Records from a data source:
========================
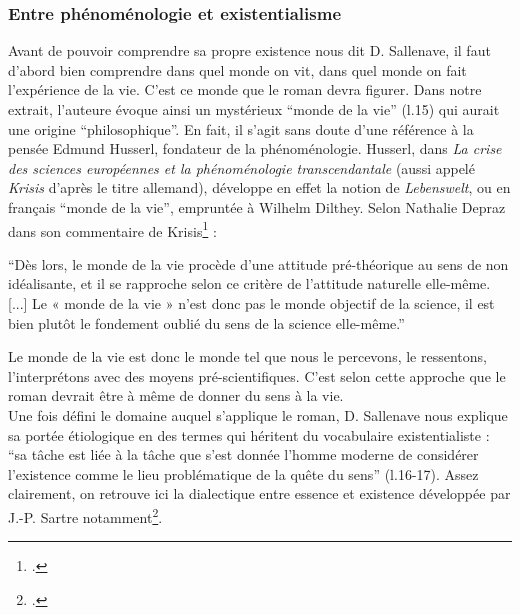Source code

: \documentclass[a4paper,10pt]{article}
\begin{document}
			\subsubsection{Entre phénoménologie et existentialisme} \label{pheno}
				Avant de pouvoir comprendre sa propre existence nous dit D. Sallenave, il faut d'abord bien comprendre dans quel monde on vit, dans quel monde on fait l'expérience de la vie. C'est ce monde que le roman devra figurer. Dans notre extrait, l'auteure évoque ainsi un mystérieux ``monde de la vie'' (l.15) qui aurait une origine ``philosophique''. En fait, il s'agit sans doute d'une référence à la pensée Edmund Husserl, fondateur de la phénoménologie. Husserl, dans \textit{La crise des sciences européennes et la phénoménologie transcendantale} (aussi appelé \textit{Krisis} d'après le titre allemand), développe en effet la notion de \textit{Lebenswelt}, ou en français ``monde de la vie'', empruntée à Wilhelm Dilthey. Selon Nathalie Depraz dans son commentaire de Krisis\footcite{Depraz2012} :
				\begin{center}
					\footnotesize
					\begin{minipage}{0.7\textwidth}
						``Dès lors, le monde de la vie procède d’une attitude pré-théorique au sens de non idéalisante, et il se rapproche selon ce critère de l’attitude naturelle elle-même. [...] Le « monde de la vie » n’est donc pas le monde objectif de la science, il est bien plutôt le fondement oublié du sens de
						la science elle-même.''
					\end{minipage}
				\end{center}
				Le monde de la vie est donc le monde tel que nous le percevons, le ressentons, l'interprétons avec des moyens pré-scientifiques. C'est selon cette approche que le roman devrait être à même de donner du sens à la vie.\\
				Une fois défini le domaine auquel s'applique le roman, D. Sallenave nous explique sa portée étiologique en des termes qui héritent du vocabulaire existentialiste : ``sa tâche est liée à la tâche que s'est donnée l'homme moderne de considérer l'existence comme le lieu problématique de la quête du sens'' (l.16-17). Assez clairement, on retrouve ici la dialectique entre essence et existence développée par J.-P. Sartre notamment\footcite{Sartre1945}.
\end{document}
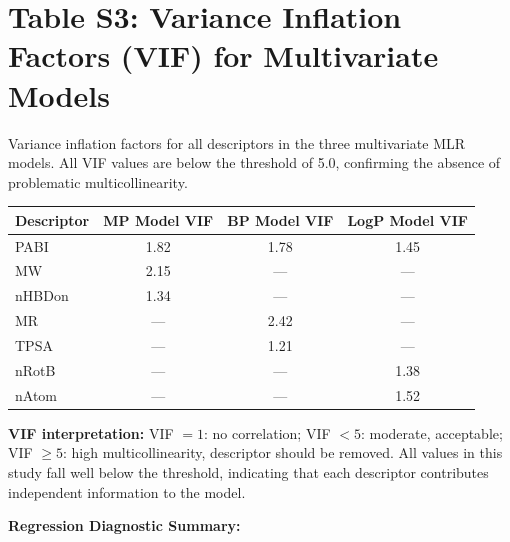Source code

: \documentclass[12pt,a4paper]{article}
\begin{document}
\section*{Table S3: Variance Inflation Factors (VIF) for Multivariate Models}

\noindent Variance inflation factors for all descriptors in the three multivariate MLR models. All VIF values are below the threshold of 5.0, confirming the absence of problematic multicollinearity.

\vspace{0.5cm}

\begin{table}[H]
\centering
\begin{tabular}{@{}lccc@{}}
\toprule
\textbf{Descriptor} & \textbf{MP Model VIF} & \textbf{BP Model VIF} & \textbf{LogP Model VIF} \\
\midrule
PABI & 1.82 & 1.78 & 1.45 \\
MW & 2.15 & --- & --- \\
nHBDon & 1.34 & --- & --- \\
MR & --- & 2.42 & --- \\
TPSA & --- & 1.21 & --- \\
nRotB & --- & --- & 1.38 \\
nAtom & --- & --- & 1.52 \\
\bottomrule
\end{tabular}
\end{table}

\vspace{0.3cm}

\noindent\textbf{VIF interpretation:} VIF $= 1$: no correlation; VIF $< 5$: moderate, acceptable; VIF $\geq 5$: high multicollinearity, descriptor should be removed. All values in this study fall well below the threshold, indicating that each descriptor contributes independent information to the model.

\vspace{0.5cm}

\noindent\textbf{Regression Diagnostic Summary:}

\vspace{0.3cm}
\end{document}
========================
Task instructions:
Go through the entries and filter for lines holding the word "Variance"; copy each match.

Task answer:
\section*{Table S3: Variance Inflation Factors (VIF) for Multivariate Models}
\noindent Variance inflation factors for all descriptors in the three multivariate MLR models. All VIF values are below the threshold of 5.0, confirming the absence of problematic multicollinearity.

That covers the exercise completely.